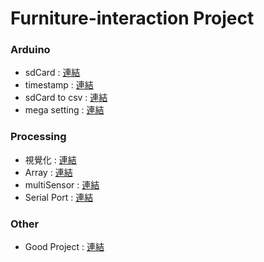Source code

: # Furniture-interaction Project


### Arduino

- sdCard : [連結](http://atceiling.blogspot.tw/2017/03/arduino-sd.html)
- timestamp : [連結](http://yhhuang1966.blogspot.tw/2015/09/arduino_9.html)
- sdCard to csv : [連結](https://rydepier.wordpress.com/2015/08/07/using-an-sd-card-reader-to-store-and-retrieve-data-with-arduino/)
- mega setting : [連結](https://forum.arduino.cc/index.php?topic=165170.0)




### Processing

- 視覺化 : [連結](https://www.youtube.com/watch?v=f3CRJ2KS4zk)
- Array : [連結](https://processing.org/tutorials/2darray/)
- multiSensor : [連結](https://forum.processing.org/two/discussion/6241/receive-multiple-sensor-information-from-arduino-to-processing)
- Serial Port : [連結](https://learn.sparkfun.com/tutorials/connecting-arduino-to-processing)




### Other

- Good Project : [連結](https://www.slideshare.net/faheemnadeem/fmts-flexible-multitouch-sensortrack-pad)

================

INSTRUCTIONS TO FOLLOW:
Go through the entries and filter for lines holding the word "html"; copy each match.

RESPONSE TO THE EXERCISE:
- sdCard : [連結](http://atceiling.blogspot.tw/2017/03/arduino-sd.html)
- timestamp : [連結](http://yhhuang1966.blogspot.tw/2015/09/arduino_9.html)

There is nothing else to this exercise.